5. FEDERAL INCOME TAX STATUS
The Plan received a favorable determination letter dated May 30, 2003 issued by the Internal
Revenue Service indicating that the Plan meets the requirements of Section 401(a) of the Code, and
that the Trust of the Plan is exempt from taxation under Section 501(a) of the Code. Therefore, no
provision for income taxes has been included in the Plans financial statements.
11
The Plan has been amended since receiving the determination letter. However, the Plans management
based on advice from the Plans tax counsel believes that the Plan continues to be designed in
material compliance with the applicable requirements of the Code, and the Plan Administrator
believes that the Plan is currently being operated in material compliance with the applicable
requirements of the Code.
6. EXEMPT PARTY-IN-INTEREST TRANSACTIONS
Contributions are held and managed by the Trustee, which invests cash received, interest and
dividend income and makes distributions to the participants. The Trustee also administers the
participants payment of interest and principal on participant loans. These transactions qualify
as permitted party-in-interest transactions.

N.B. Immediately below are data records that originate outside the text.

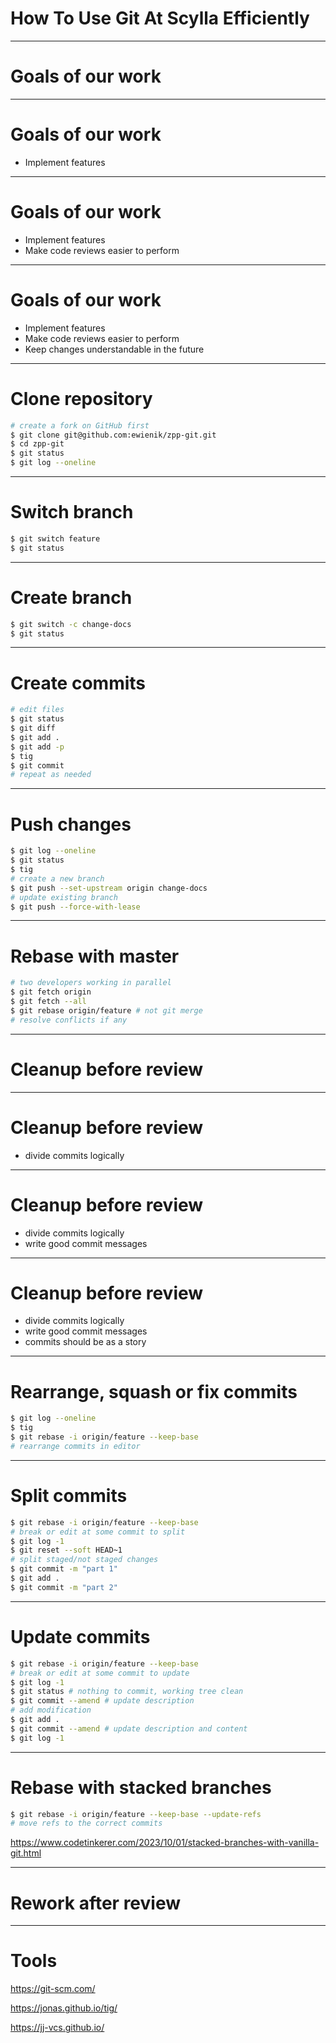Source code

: <!-- theme: uncover -->
<!-- class: invert -->
<!-- paginate: true -->

<style>
section {
  background-image: url('scylla-logo2.png');
  background-repeat: no-repeat;
  background-position: bottom 20px left 20px;
  background-size: auto 50px;
}
</style>


# How To Use Git At Scylla Efficiently

---

# Goals of our work

---

# Goals of our work

- Implement features

---

# Goals of our work

- Implement features
- Make code reviews easier to perform

---

# Goals of our work

- Implement features
- Make code reviews easier to perform
- Keep changes understandable in the future

---

# Clone repository

```bash
# create a fork on GitHub first
$ git clone git@github.com:ewienik/zpp-git.git
$ cd zpp-git
$ git status
$ git log --oneline
```

---

# Switch branch

```bash
$ git switch feature
$ git status
```

---

# Create branch

```bash
$ git switch -c change-docs
$ git status
```

---

# Create commits

```bash
# edit files
$ git status
$ git diff
$ git add .
$ git add -p
$ tig
$ git commit
# repeat as needed
```

---

# Push changes

```bash
$ git log --oneline
$ git status
$ tig
# create a new branch
$ git push --set-upstream origin change-docs
# update existing branch
$ git push --force-with-lease
```

---

# Rebase with master

```bash
# two developers working in parallel
$ git fetch origin
$ git fetch --all
$ git rebase origin/feature # not git merge
# resolve conflicts if any
```

---

# Cleanup before review

---

# Cleanup before review

- divide commits logically

---

# Cleanup before review

- divide commits logically
- write good commit messages

---

# Cleanup before review

- divide commits logically
- write good commit messages
- commits should be as a story

---

# Rearrange, squash or fix commits

```bash
$ git log --oneline
$ tig
$ git rebase -i origin/feature --keep-base
# rearrange commits in editor
```

---

# Split commits

```bash
$ git rebase -i origin/feature --keep-base
# break or edit at some commit to split
$ git log -1
$ git reset --soft HEAD~1
# split staged/not staged changes
$ git commit -m "part 1"
$ git add .
$ git commit -m "part 2"
```

---

# Update commits

```bash
$ git rebase -i origin/feature --keep-base
# break or edit at some commit to update
$ git log -1
$ git status # nothing to commit, working tree clean
$ git commit --amend # update description
# add modification
$ git add .
$ git commit --amend # update description and content
$ git log -1
```

---

# Rebase with stacked branches

```bash
$ git rebase -i origin/feature --keep-base --update-refs
# move refs to the correct commits
```

https://www.codetinkerer.com/2023/10/01/stacked-branches-with-vanilla-git.html

---

# Rework after review

---

# Tools

https://git-scm.com/

https://jonas.github.io/tig/

https://jj-vcs.github.io/

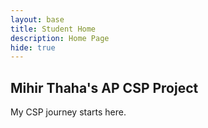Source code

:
 ```yaml
---
layout: base
title: Student Home 
description: Home Page
hide: true
---
```


## **Mihir Thaha's AP CSP Project**
My CSP journey starts here.
  


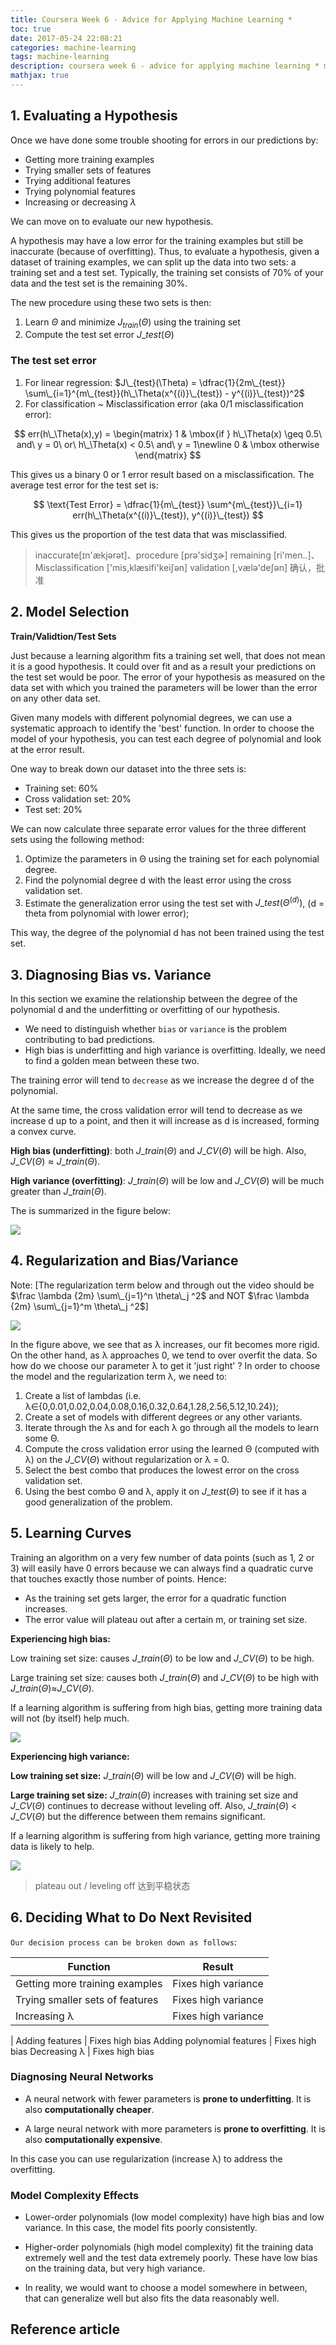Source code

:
 ```yaml
---
title: Coursera Week 6 - Advice for Applying Machine Learning *
toc: true
date: 2017-05-24 22:08:21
categories: machine-learning
tags: machine-learning
description: coursera week 6 - advice for applying machine learning * machine learning system design
mathjax: true
---
```


<script type="text/x-mathjax-config">
  MathJax.Hub.Config({
    extensions: ["tex2jax.js"],
    jax: ["input/TeX"],
    tex2jax: {
      inlineMath: [ ['$','$'], ['\\(','\\)'] ],
      displayMath: [ ['$$','$$']],
      processEscapes: true
    }
  });
</script>
<script type="text/javascript" src="https://cdn.mathjax.org/mathjax/latest/MathJax.js?config=TeX-AMS_HTML,http://myserver.com/MathJax/config/local/local.js">
</script>


## 1. Evaluating a Hypothesis

Once we have done some trouble shooting for errors in our predictions by:

- Getting more training examples
- Trying smaller sets of features
- Trying additional features
- Trying polynomial features
- Increasing or decreasing $λ$

We can move on to evaluate our new hypothesis.

A hypothesis may have a low error for the training examples but still be inaccurate (because of overfitting). Thus, to evaluate a hypothesis, given a dataset of training examples, we can split up the data into two sets: a training set and a test set. Typically, the training set consists of 70% of your data and the test set is the remaining 30%.

The new procedure using these two sets is then:

1. Learn $\Theta$ and minimize $J_{train}(\Theta)$ using the training set
2. Compute the test set error $J\_{test}(\Theta)$

### The test set error

1. For linear regression: $J\_{test}(\Theta) = \dfrac{1}{2m\_{test}} \sum\_{i=1}^{m\_{test}}(h\_\Theta(x^{(i)}\_{test}) - y^{(i)}\_{test})^2$
2. For classification ~ Misclassification error (aka 0/1 misclassification error):

$$
err(h\_\Theta(x),y) = \begin{matrix} 1 & \mbox{if } h\_\Theta(x) \geq 0.5\ and\ y = 0\ or\ h\_\Theta(x) < 0.5\ and\ y = 1\newline 0 & \mbox otherwise \end{matrix}
$$

This gives us a binary 0 or 1 error result based on a misclassification. The average test error for the test set is:

$$
\text{Test Error} = \dfrac{1}{m\_{test}} \sum^{m\_{test}}\_{i=1} err(h\_\Theta(x^{(i)}\_{test}), y^{(i)}\_{test})
$$

This gives us the proportion of the test data that was misclassified.

> inaccurate[ɪn'ækjərət]、procedure [prə'sidʒɚ]
> remaining [ri'men..]、 Misclassification ['mis,klæsifi'keiʃən]
> validation [,vælə'deʃən] 确认，批准

## 2. Model Selection

**Train/Validtion/Test Sets**

Just because a learning algorithm fits a training set well, that does not mean it is a good hypothesis. It could over fit and as a result your predictions on the test set would be poor. The error of your hypothesis as measured on the data set with which you trained the parameters will be lower than the error on any other data set.

Given many models with different polynomial degrees, we can use a systematic approach to identify the 'best' function. In order to choose the model of your hypothesis, you can test each degree of polynomial and look at the error result.

One way to break down our dataset into the three sets is:

- Training set: 60%
- Cross validation set: 20%
- Test set: 20%

We can now calculate three separate error values for the three different sets using the following method:

1. Optimize the parameters in Θ using the training set for each polynomial degree.
2. Find the polynomial degree d with the least error using the cross validation set.
3. Estimate the generalization error using the test set with $J\_{test}(\Theta^{(d)})$, (d = theta from polynomial with lower error);

This way, the degree of the polynomial d has not been trained using the test set.

## 3. Diagnosing Bias vs. Variance

In this section we examine the relationship between the degree of the polynomial d and the underfitting or overfitting of our hypothesis.

- We need to distinguish whether `bias` or `variance` is the problem contributing to bad predictions.
- High bias is underfitting and high variance is overfitting. Ideally, we need to find a golden mean between these two.

The training error will tend to `decrease` as we increase the degree d of the polynomial.

At the same time, the cross validation error will tend to decrease as we increase d up to a point, and then it will increase as d is increased, forming a convex curve.

**High bias (underfitting)**: both $J\_{train}(\Theta)$ and $J\_{CV}(\Theta)$ will be high. Also, $J\_{CV}(\Theta) \approx J\_{train}(\Theta)$.

**High variance (overfitting)**: $J\_{train}(\Theta)$ will be low and $J\_{CV}(\Theta)$ will be much greater than $J\_{train}(\Theta)$.

The is summarized in the figure below:

![][1]

## 4. Regularization and Bias/Variance

Note: [The regularization term below and through out the video should be $\frac \lambda {2m} \sum\_{j=1}^n \theta\_j ^2$ and NOT $\frac \lambda {2m} \sum\_{j=1}^m \theta\_j ^2$]

![][2]

In the figure above, we see that as λ increases, our fit becomes more rigid. On the other hand, as λ approaches 0, we tend to over overfit the data. So how do we choose our parameter λ to get it 'just right' ? In order to choose the model and the regularization term λ, we need to:

1. Create a list of lambdas (i.e. λ∈{0,0.01,0.02,0.04,0.08,0.16,0.32,0.64,1.28,2.56,5.12,10.24});
2. Create a set of models with different degrees or any other variants.
3. Iterate through the λs and for each λ go through all the models to learn some Θ.
4. Compute the cross validation error using the learned Θ (computed with λ) on the $J\_{CV}(\Theta)$ without regularization or λ = 0.
5. Select the best combo that produces the lowest error on the cross validation set.
6. Using the best combo Θ and λ, apply it on $J\_{test}(\Theta)$ to see if it has a good generalization of the problem.

## 5. Learning Curves

Training an algorithm on a very few number of data points (such as 1, 2 or 3) will easily have 0 errors because we can always find a quadratic curve that touches exactly those number of points. Hence:

- As the training set gets larger, the error for a quadratic function increases.
- The error value will plateau out after a certain m, or training set size.

**Experiencing high bias:**

Low training set size: causes $J\_{train}(\Theta)$ to be low and $J\_{CV}(\Theta)$ to be high.

Large training set size: causes both $J\_{train}(\Theta)$ and $J\_{CV}(\Theta)$  to be high with $J\_{train}(\Theta)$≈$J\_{CV}(\Theta)$.

If a learning algorithm is suffering from high bias, getting more training data will not (by itself) help much.

![][3]

**Experiencing high variance:**

**Low training set size:** $J\_{train}(\Theta)$ will be low and $J\_{CV}(\Theta)$ will be high.

**Large training set size:** $J\_{train}(\Theta)$ increases with training set size and $J\_{CV}(\Theta)$ continues to decrease without leveling off. Also, $J\_{train}(\Theta)$ < $J\_{CV}(\Theta)$ but the difference between them remains significant.

If a learning algorithm is suffering from high variance, getting more training data is likely to help.

![][4]

> plateau out / leveling off 达到平稳状态

## 6. Deciding What to Do Next Revisited

`Our decision process can be broken down as follows`:

Function | Result
------- | -------
Getting more training examples | Fixes high variance
Trying smaller sets of features | Fixes high variance
Increasing λ | Fixes high variance
|
Adding features | Fixes high bias
Adding polynomial features | Fixes high bias
Decreasing λ | Fixes high bias

### Diagnosing Neural Networks

- A neural network with fewer parameters is **prone to underfitting**. It is also **computationally cheaper**.

- A large neural network with more parameters is **prone to overfitting**. It is also **computationally expensive**. 

In this case you can use regularization (increase λ) to address the overfitting.

### Model Complexity Effects

- Lower-order polynomials (low model complexity) have high bias and low variance. In this case, the model fits poorly consistently.

- Higher-order polynomials (high model complexity) fit the training data extremely well and the test data extremely poorly. These have low bias on the training data, but very high variance.

- In reality, we would want to choose a model somewhere in between, that can generalize well but also fits the data reasonably well.

## Reference article

[1]: /images/ml/ml-ng-w6-01-01.png
[2]: /images/ml/ml-ng-w6-01-02.png
[3]: /images/ml/ml-ng-w6-01-03.png
[4]: /images/ml/ml-ng-w6-01-04.png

Certain Plan investments are shares of mutual funds managed by Vanguard. These transactions
qualify as permitted party-in-interest transactions. As of December 31, 2008 and 2007, the total
market value of investments in the mutual funds managed by Vanguard was $1.36 billion and $1.82
billion, respectively.
Certain Plan investments are shares of Schering-Ploughs common stock. These transactions qualify
as permitted party-in-interest transactions. As of December 31, 2008 and 2007, the total market
value of investments in the Schering-Plough Stock Fund was $268 million and $423 million,
respectively. As of December 31, 2008 and 2007, the Plan held 874,181 and 882,935 units,
respectively, of the Schering-Plough Stock Fund. During the years ended December 31, 2008 and
2007, the Plan recorded dividend income of $4.1 million and $3.9 million, respectively, from the
Schering-Plough Stock Fund.
Certain administrative functions are performed by officers or employees of the Company or its
subsidiaries who may also be participants in the Plan. These actions qualify as permitted
party-in-interest activities. No such officer or employee receives compensation from the Plan.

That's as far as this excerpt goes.